Ben de bu yazımda içinde bulunduğumuz dönemde, küresel piyasaları da gözardı etmeden borsanın mevcut durumda bulunduğu seviyede yatırım yapılır mı, yapılırsa nasıl yapılır sorularını irdelemeye çalışacağım.
Bugün gelişmiş ülkelerde hisse senedi yatırımı genellikle temettü odaklı ve uzun vadeli bir yatırım aracı şeklindedir. Bunun yanısıra hisse senedi fiyat artışları da yatırımcıya aralarındaki korelasyona bağlı olarak ayrıca bir getiri sağlar. Ancak Türkiye gibi gelişmekte olan ülkelerde ise alınan pozisyonlar daha kısa vadeli düşünülmekte ve yatırımcı özellikle hisse senedi fiyat artışından elde edeceği kazancı ön planda tutmaktadır. Temettü getirisi ise ikinci pozisyonda kalmaktadır.Yerli yatırımcının bu davranışının bir nedeni de Türkiye’de şirket yönetici veya ortaklarının nakit temettü dağıtımı konusunda isteksiz davranışlarıdır diye düşünüyorum.

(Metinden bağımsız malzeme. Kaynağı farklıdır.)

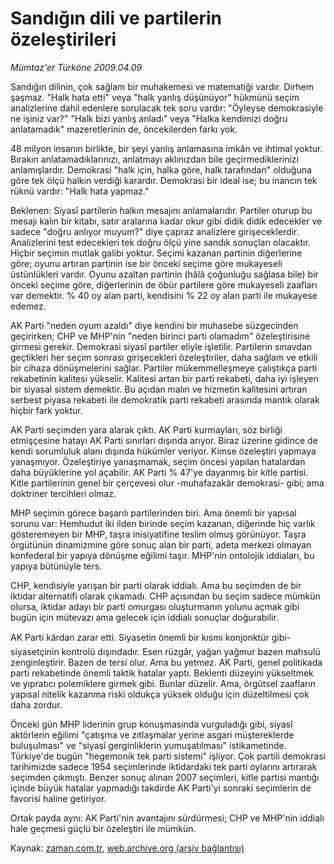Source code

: # Sandığın dili ve partilerin özeleştirileri

*Mümtaz'er Türköne 2009.04.09*

<tr><td class="metin" colspan="2" style="padding-top: 20px; padding-left: 5px; padding-right: 10px;">Sandığın dilinin, çok sağlam bir muhakemesi ve matematiği vardır. Dirhem şaşmaz. "Halk hata etti" veya "halk yanlış düşünüyor" hükmünü seçim analizlerine dahil edenlere sorulacak tek soru vardır: "Öyleyse demokrasiyle ne işiniz var?" "Halk bizi yanlış anladı" veya "Halka kendimizi doğru anlatamadık" mazeretlerinin de, öncekilerden farkı yok.</td></tr><tr><td class="metin" colspan="2" style="padding-top: 20px; padding-left: 5px; padding-right: 10px;"><p>48 milyon insanın birlikte, bir şeyi yanlış anlamasına imkân ve ihtimal yoktur. Bırakın anlatamadıklarınızı, anlatmayı aklınızdan bile geçirmediklerinizi anlamışlardır. Demokrasi "halk için, halka göre, halk tarafından" olduğuna göre tek ölçü halkın verdiği karardır. Demokrasi bir ideal ise; bu inancın tek rüknü vardır: "Halk hata yapmaz."
<p>Beklenen: Siyasî partilerin halkın mesajını anlamalarıdır. Partiler oturup bu mesajı kalın bir kitabı, satır aralarına kadar okur gibi didik didik edecekler ve sadece "doğru anlıyor muyum?" diye çapraz analizlere girişeceklerdir. Analizlerini test edecekleri tek doğru ölçü yine sandık sonuçları olacaktır. Hiçbir seçimin mutlak galibi yoktur. Seçimi kazanan partinin diğerlerine göre; oyunu artıran partinin ise bir önceki seçime göre mukayeseli üstünlükleri vardır. Oyunu azaltan partinin (hâlâ çoğunluğu sağlasa bile) bir önceki seçime göre, diğerlerinin de öbür partilere göre mukayeseli zaafları var demektir. % 40 oy alan parti, kendisini % 22 oy alan parti ile mukayese edemez.
<p>AK Parti "neden oyum azaldı" diye kendini bir muhasebe süzgecinden geçirirken; CHP ve MHP'nin "neden birinci parti olamadım" özeleştirisine girmesi gerekir. Demokrasi siyasî partiler eliyle işletilir. Partilerin sınavdan geçtikleri her seçim sonrası girişecekleri özeleştiriler, daha sağlam ve etkili bir cihaza dönüşmelerini sağlar. Partiler mükemmelleşmeye çalıştıkça parti rekabetinin kalitesi yükselir. Kalitesi artan bir parti rekabeti, daha iyi işleyen bir siyasal sistem demektir. Bu açıdan malın ve hizmetin kalitesini artıran serbest piyasa rekabeti ile demokratik parti rekabeti arasında mantık olarak hiçbir fark yoktur. 
<p>AK Parti seçimden yara alarak çıktı. AK Parti kurmayları, söz birliği etmişçesine hatayı AK Parti sınırları dışında arıyor. Biraz üzerine gidince de kendi sorumluluk alanı dışında hükümler veriyor. Kimse özeleştiri yapmaya yanaşmıyor. Özeleştiriye yanaşmamak, seçim öncesi yapılan hatalardan daha büyüklerine yol açabilir. AK Parti % 47'ye dayanmış bir kitle partisi. Kitle partilerinin genel bir çerçevesi olur -muhafazakâr demokrasi- gibi; ama doktriner tercihleri olmaz.
<p>MHP seçimin görece başarılı partilerinden biri. Ama önemli bir yapısal sorunu var: Hemhudut iki ilden birinde seçim kazanan, diğerinde hiç varlık gösteremeyen bir MHP, taşra inisiyatifine teslim olmuş görünüyor. Taşra örgütünün dinamizmine göre sonuç alan bir parti, adeta merkezi olmayan konfederal bir yapıya dönüşme eğilimi taşır. MHP'nin ontolojik iddiaları, bu yapıya bütünüyle ters.
<p>CHP, kendisiyle yarışan bir parti olarak iddialı. Ama bu seçimden de bir iktidar alternatifi olarak çıkamadı. CHP açısından bu seçim sadece mümkün olursa, iktidar adayı bir parti omurgası oluşturmanın yolunu açmak gibi bugün için mütevazı ama gelecek için iddialı sonuçlar doğurabilir.
<p>AK Parti kârdan zarar etti. Siyasetin önemli bir kısmı konjonktür gibi- siyasetçinin kontrolü dışındadır. Esen rüzgâr, yağan yağmur bazen mahsulü zenginleştirir. Bazen de tersi olur. Ama bu yetmez. AK Parti, genel politikada parti rekabetinde önemli taktik hatalar yaptı. Beklenti düzeyini yükseltmek ve yıpratıcı polemiklere girmek gibi. Bunlar düzelir. Ama, örgütsel zaafların yapısal nitelik kazanma riski oldukça yüksek olduğu için düzeltilmesi çok daha zordur. 
<p>Önceki gün MHP liderinin grup konuşmasında vurguladığı gibi, siyasî aktörlerin eğilimi "çatışma ve zıtlaşmalar yerine asgari müştereklerde buluşulması" ve "siyasî gerginliklerin yumuşatılması" istikametinde. Türkiye'de bugün "hegemonik tek parti sistemi" işliyor. Çok partili demokrasi tarihimizde sadece 1954 seçimlerinde iktidardaki tek parti oylarını artırarak seçimden çıkmıştı. Benzer sonuç alınan 2007 seçimleri, kitle partisi mantığı içinde büyük hatalar yapmadığı takdirde AK Parti'yi sonraki seçimlerin de favorisi haline getiriyor.
<p>Ortak payda aynı: AK Parti'nin avantajını sürdürmesi; CHP ve MHP'nin iddialı hale geçmesi güçlü bir özeleştiri ile mümkün.<br/></p></p></p></p></p></p></p></p></p></td></tr>

Kaynak: [zaman.com.tr](http://zaman.com.tr/yazar.do?yazino=835307), [web.archive.org (arşiv bağlantısı)](http://web.archive.org/web/20090418094239/http://www.zaman.com.tr:80/yazar.do?yazino=835307)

Hisse senedi yatırımı yapılırken neler gözönünde bulundurulmalıdır? Benim yatırımcılara önerim; spekülatif haberlere bağlı olarak değil, şirketin kesinleşmiş veya tahmini mali verilerine göre hisse senedi tercihi yapmalarıdır. Sermaye piyasalarımızı ve bu çerçevede Borsa’yı değerlendirirsek, gerek yatırımcıların bilinçlenmesi ve gerekse aracı kurumların gelişimi, geçmiş yıllara göre oldukça mesafe kaydetti. Aracı kurumların özellikle son yıllarda artan yabancı işlem hacmine paralel olarak organize ettikleri kaliteli araştırma bölümleri, bireysel ve kurumsal yatırımcılara ihtiyaç duydukları her türlü bilgiyi verebiliyor.
Bugün tüm dünyada hisse senedi yatırımı için temel ve teknik analizlerin çeşitli yöntemleri kullanılmaktadır. Teknik analizde hedef ve konsantrasyon menkul değerlerin fiyatı, işlem hacmi sonuç olarak trenddir. Teknik analizde pratikler yardımıyla yön belirlenmeye çalışılır.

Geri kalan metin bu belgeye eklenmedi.